Ele disse que os pais das meninas ficaram “arrasados” quando ele lhes contou sobre o tráfico.
Mais ao sul e no centro-oeste do país, as mulheres usam pó de clitóris como afrodisíaco, na esperança de evitar que seus maridos se desviem, disse a criminologista Safie Roseline N’da, autora de um estudo de 2023 sobre MGF que também apontou o comércio.
Ela e seus dois coautores descobriram que o sangue de mulheres cortadas também estava sendo usado para homenagear deuses tradicionais.
Eles estão longe de ser os únicos remédios populares marfinenses que usam partes do corpo, de acordo com o advogado Didier Zeze.
Crenças místicas continuam
“O místico tem um lugar central na vida diária” na Costa do Marfim — onde o islamismo, o cristianismo e as crenças animistas tradicionais coexistem — disse o antropólogo canadense Boris Koenig, especialista em práticas ocultas lá. “Ele toca todas as esferas da vida social, profissional, familiar e amorosa das pessoas”, disse ele, e geralmente não há nada de ilegal nisso.
O comércio, no entanto, é “uma das razões pelas quais a MGF sobrevive” na Costa do Marfim, argumentam ONGs, onde a taxa de corte está geralmente caindo e está abaixo da média da África Ocidental de 28%, de acordo com a OCDE.

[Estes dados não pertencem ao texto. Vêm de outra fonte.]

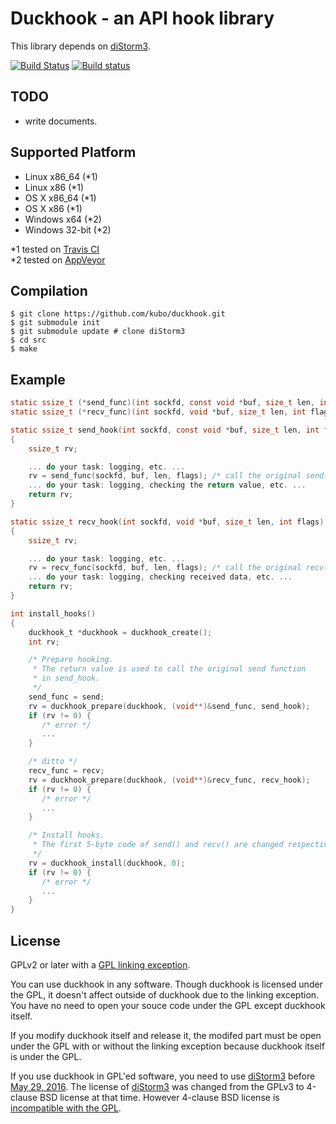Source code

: Duckhook - an API hook library
==============================

This library depends on [diStorm3][].

[![Build Status](https://travis-ci.org/kubo/duckhook.svg?branch=master)](https://travis-ci.org/kubo/duckhook) [![Build status](https://ci.appveyor.com/api/projects/status/aqn59yiyy0vst5kg/branch/master?svg=true)](https://ci.appveyor.com/project/kubo/duckhook/branch/master)

TODO
----

* write documents.

Supported Platform
-----------------

* Linux x86_64 (*1)
* Linux x86 (*1)
* OS X x86_64 (*1)
* OS X x86 (*1)
* Windows x64 (*2)
* Windows 32-bit (*2)

*1 tested on [Travis CI](https://travis-ci.org/kubo/duckhook)  
*2 tested on [AppVeyor](https://ci.appveyor.com/project/kubo/duckhook/branch/master)

Compilation
-----------

```shell
$ git clone https://github.com/kubo/duckhook.git
$ git submodule init
$ git submodule update # clone diStorm3
$ cd src
$ make
```

Example
-------

```c
static ssize_t (*send_func)(int sockfd, const void *buf, size_t len, int flags);
static ssize_t (*recv_func)(int sockfd, void *buf, size_t len, int flags);

static ssize_t send_hook(int sockfd, const void *buf, size_t len, int flags);
{
    ssize_t rv;

    ... do your task: logging, etc. ...
    rv = send_func(sockfd, buf, len, flags); /* call the original send(). */
    ... do your task: logging, checking the return value, etc. ...
    return rv;
}

static ssize_t recv_hook(int sockfd, void *buf, size_t len, int flags);
{
    ssize_t rv;

    ... do your task: logging, etc. ...
    rv = recv_func(sockfd, buf, len, flags); /* call the original recv(). */
    ... do your task: logging, checking received data, etc. ...
    return rv;
}

int install_hooks()
{
    duckhook_t *duckhook = duckhook_create();
    int rv;

    /* Prepare hooking.
     * The return value is used to call the original send function
     * in send_hook.
     */
    send_func = send;
    rv = duckhook_prepare(duckhook, (void**)&send_func, send_hook);
    if (rv != 0) {
       /* error */
       ...
    }

    /* ditto */
    recv_func = recv;
    rv = duckhook_prepare(duckhook, (void**)&recv_func, recv_hook);
    if (rv != 0) {
       /* error */
       ...
    }

    /* Install hooks.
     * The first 5-byte code of send() and recv() are changed respectively.
     */
    rv = duckhook_install(duckhook, 0);
    if (rv != 0) {
       /* error */
       ...
    }
}

```

License
-------

GPLv2 or later with a [GPL linking exception][].

You can use duckhook in any software. Though duckhook is licensed under
the GPL, it doesn't affect outside of duckhook due to the linking exception.
You have no need to open your souce code under the GPL except duckhook itself.

If you modify duckhook itself and release it, the modifed part must be
open under the GPL with or without the linking exception because duckhook
itself is under the GPL.

If you use duckhook in GPL'ed software, you need to use [diStorm3][]
before [May 29, 2016][]. The license of [diStorm3][] was changed from the
GPLv3 to 4-clause BSD license at that time. However 4-clause BSD license
is [incompatible with the GPL][GPL-incompatibility].

[GPL linking exception]: https://en.wikipedia.org/wiki/GPL_linking_exception
[diStorm3]: https://github.com/gdabah/distorm/
[GPL-incompatibility]: https://www.gnu.org/licenses/license-list.html#OriginalBSD
[May 29, 2016]: https://github.com/gdabah/distorm/commit/938e6ace4afdbc8b7b6f83d03efcd00dd52301e6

De volta a Touba, o antigo feiticeiro Diallo lembrou como até 30 mulheres eram cortadas por dia nos lugares protegidos por sua magia.
A estação seca, entre janeiro e março, era o período preferido para circuncisões, quando o vento quente Harmattan, vindo do Saara, ajudava a cicatrizar, disse ele.

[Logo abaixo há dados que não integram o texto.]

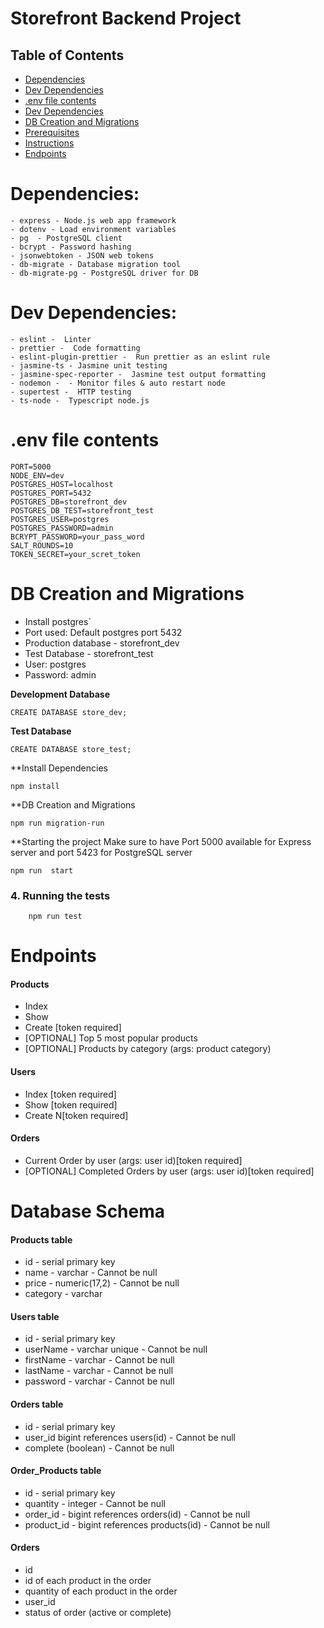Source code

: # Storefront Backend Project

## Table of Contents

* [Dependencies](#Dependencies)
* [Dev Dependencies](#DevDependencies)
* [.env file contents](#.env-file-contents)
* [Dev Dependencies](#Dev-Dependencies)
* [DB Creation and Migrations](#DB-Creation-and-Migrations)
* [Prerequisites](#Prerequisites)
* [Instructions](#Instructions)
* [Endpoints](#Endpoints)
# Dependencies:
    - express - Node.js web app framework
    - dotenv - Load environment variables
    - pg  - PostgreSQL client
    - bcrypt - Password hashing
    - jsonwebtoken - JSON web tokens
    - db-migrate - Database migration tool
    - db-migrate-pg - PostgreSQL driver for DB

# Dev Dependencies:
    - eslint -  Linter
    - prettier -  Code formatting
    - eslint-plugin-prettier -  Run prettier as an eslint rule
    - jasmine-ts - Jasmine unit testing
    - jasmine-spec-reporter -  Jasmine test output formatting
    - nodemon -  - Monitor files & auto restart node
    - supertest -  HTTP testing
    - ts-node -  Typescript node.js

# .env file contents
    PORT=5000
    NODE_ENV=dev
    POSTGRES_HOST=localhost
    POSTGRES_PORT=5432
    POSTGRES_DB=storefront_dev
    POSTGRES_DB_TEST=storefront_test
    POSTGRES_USER=postgres
    POSTGRES_PASSWORD=admin
    BCRYPT_PASSWORD=your_pass_word
    SALT_ROUNDS=10
    TOKEN_SECRET=your_scret_token

# DB Creation and Migrations
 - Install postgres`
 - Port used: Default postgres port 5432
 - Production database - storefront_dev
 - Test Database - storefront_test
 - User: postgres
 - Password: admin

**Development Database**
```
CREATE DATABASE store_dev;
```
**Test Database**
```
CREATE DATABASE store_test;
```
**Install Dependencies
```
npm install
```
**DB Creation and Migrations
``` 
npm run migration-run
```
**Starting the project
    Make sure to have Port 5000 available for Express server and port 5423 for PostgreSQL server 
```
npm run  start
```
### 4. Running the tests
```
    npm run test
```
# Endpoints
#### Products
- Index 
- Show
- Create [token required]
- [OPTIONAL] Top 5 most popular products 
- [OPTIONAL] Products by category (args: product category)

#### Users
- Index [token required]
- Show [token required]
- Create N[token required]

#### Orders
- Current Order by user (args: user id)[token required]
- [OPTIONAL] Completed Orders by user (args: user id)[token required]


# Database Schema
 #### Products table
- id - serial primary key 
- name - varchar - Cannot be null
- price - numeric(17,2) - Cannot be null
- category - varchar

#### Users table
- id - serial primary key
- userName - varchar unique - Cannot be null
- firstName - varchar - Cannot be null
- lastName - varchar - Cannot be null
- password - varchar  - Cannot be null

#### Orders table
- id - serial primary key
- user_id bigint references users(id)  - Cannot be null
- complete (boolean) - Cannot be null


#### Order_Products table
- id - serial primary key
- quantity - integer  - Cannot be null
- order_id - bigint references orders(id)  - Cannot be null
- product_id - bigint references products(id)  - Cannot be null

#### Orders
- id
- id of each product in the order
- quantity of each product in the order
- user_id
- status of order (active or complete)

Funcionários do único centro de assistência social da região dizem que os cortes ainda estão acontecendo, mas são difíceis de quantificar porque nunca acontecem abertamente.

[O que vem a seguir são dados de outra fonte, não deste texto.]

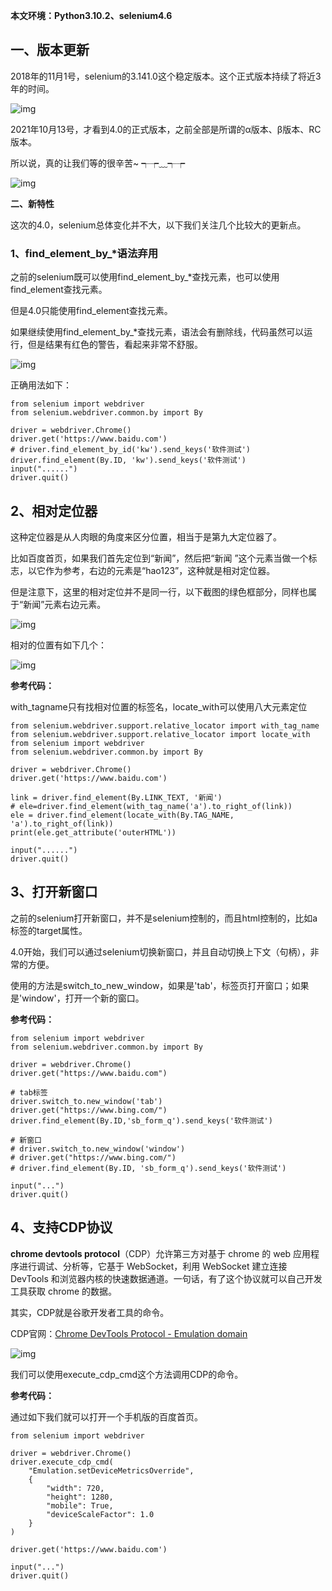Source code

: **本文环境：Python3.10.2、selenium4.6**

## **一、版本更新**

2018年的11月1号，selenium的3.141.0这个稳定版本。这个正式版本持续了将近3年的时间。

![img](https://pic2.zhimg.com/80/v2-5cfb24b63c1a77f41bccea5e72cbf2c5_720w.webp)

2021年10月13号，才看到4.0的正式版本，之前全部是所谓的α版本、β版本、RC版本。

所以说，真的让我们等的很辛苦~ ┭┮﹏┭┮

![img](https://pic1.zhimg.com/80/v2-d3ab9b9f5007e829ebcfb4229169e878_720w.webp)

**二、新特性**

这次的4.0，selenium总体变化并不大，以下我们关注几个比较大的更新点。

### **1、find_element_by_\*语法弃用**

之前的selenium既可以使用find_element_by_*查找元素，也可以使用find_element查找元素。

但是4.0只能使用find_element查找元素。

如果继续使用find_element_by_*查找元素，语法会有删除线，代码虽然可以运行，但是结果有红色的警告，看起来非常不舒服。

![img](https://pic1.zhimg.com/80/v2-ce10ef11f14ec66f262bf4aae7ec4f08_720w.webp)

正确用法如下：

```text
from selenium import webdriver
from selenium.webdriver.common.by import By

driver = webdriver.Chrome()
driver.get('https://www.baidu.com')
# driver.find_element_by_id('kw').send_keys('软件测试')
driver.find_element(By.ID, 'kw').send_keys('软件测试')
input("......")
driver.quit()
```

## **2、相对定位器**

这种定位器是从人肉眼的角度来区分位置，相当于是第九大定位器了。

比如百度首页，如果我们首先定位到“新闻”，然后把“新闻 ”这个元素当做一个标志，以它作为参考，右边的元素是“hao123”，这种就是相对定位器。

但是注意下，这里的相对定位并不是同一行，以下截图的绿色框部分，同样也属于“新闻”元素右边元素。

![img](https://pic2.zhimg.com/80/v2-ebe6a1b2b0a59324a432cef283483dad_720w.webp)

相对的位置有如下几个：

![img](https://pic1.zhimg.com/80/v2-0c00cca75fd292f0f126575b49745868_720w.webp)

**参考代码：**

with_tagname只有找相对位置的标签名，locate_with可以使用八大元素定位

```text
from selenium.webdriver.support.relative_locator import with_tag_name
from selenium.webdriver.support.relative_locator import locate_with
from selenium import webdriver
from selenium.webdriver.common.by import By

driver = webdriver.Chrome()
driver.get('https://www.baidu.com')

link = driver.find_element(By.LINK_TEXT, '新闻')
# ele=driver.find_element(with_tag_name('a').to_right_of(link))
ele = driver.find_element(locate_with(By.TAG_NAME, 'a').to_right_of(link))
print(ele.get_attribute('outerHTML'))

input("......")
driver.quit()
```

## **3、打开新窗口**

之前的selenium打开新窗口，并不是selenium控制的，而且html控制的，比如a标签的target属性。

4.0开始，我们可以通过selenium切换新窗口，并且自动切换上下文（句柄），非常的方便。

使用的方法是switch_to_new_window，如果是'tab'，标签页打开窗口；如果是'window'，打开一个新的窗口。

**参考代码：**

```text
from selenium import webdriver
from selenium.webdriver.common.by import By

driver = webdriver.Chrome()
driver.get("https://www.baidu.com")

# tab标签
driver.switch_to.new_window('tab')
driver.get("https://www.bing.com/")
driver.find_element(By.ID,'sb_form_q').send_keys('软件测试')

# 新窗口
# driver.switch_to.new_window('window')
# driver.get("https://www.bing.com/")
# driver.find_element(By.ID, 'sb_form_q').send_keys('软件测试')

input("...")
driver.quit()
```

## **4、支持CDP协议**

**chrome devtools protocol**（CDP）允许第三方对基于 chrome 的 web 应用程序进行调试、分析等，它基于 WebSocket，利用 WebSocket 建立连接 DevTools 和浏览器内核的快速数据通道。一句话，有了这个协议就可以自己开发工具获取 chrome 的数据。

其实，CDP就是谷歌开发者工具的命令。

CDP官网：[Chrome DevTools Protocol - Emulation domain](https://link.zhihu.com/?target=https%3A//chromedevtools.github.io/devtools-protocol/tot/Emulation/)

![img](https://pic2.zhimg.com/80/v2-55b0fe50193fd93883df74c0576606cd_720w.webp)

我们可以使用execute_cdp_cmd这个方法调用CDP的命令。

**参考代码：**

通过如下我们就可以打开一个手机版的百度首页。

```text
from selenium import webdriver

driver = webdriver.Chrome()
driver.execute_cdp_cmd(
    "Emulation.setDeviceMetricsOverride",
    {
        "width": 720,
        "height": 1280,
        "mobile": True,
        "deviceScaleFactor": 1.0
    }
)

driver.get('https://www.baidu.com')

input("...")
driver.quit()
```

Em vez disso, ela acontece em segredo, escondida atrás de festivais tradicionais que nada têm a ver com a prática, mantidos, segundo eles, por circuncidadores da vizinha Guiné — a apenas alguns quilômetros de distância — onde as taxas de MGF são superiores a 90%.
(Com exceção do título, esta história não foi editada pela equipe da NDTV e é publicada a partir de um feed distribuído.)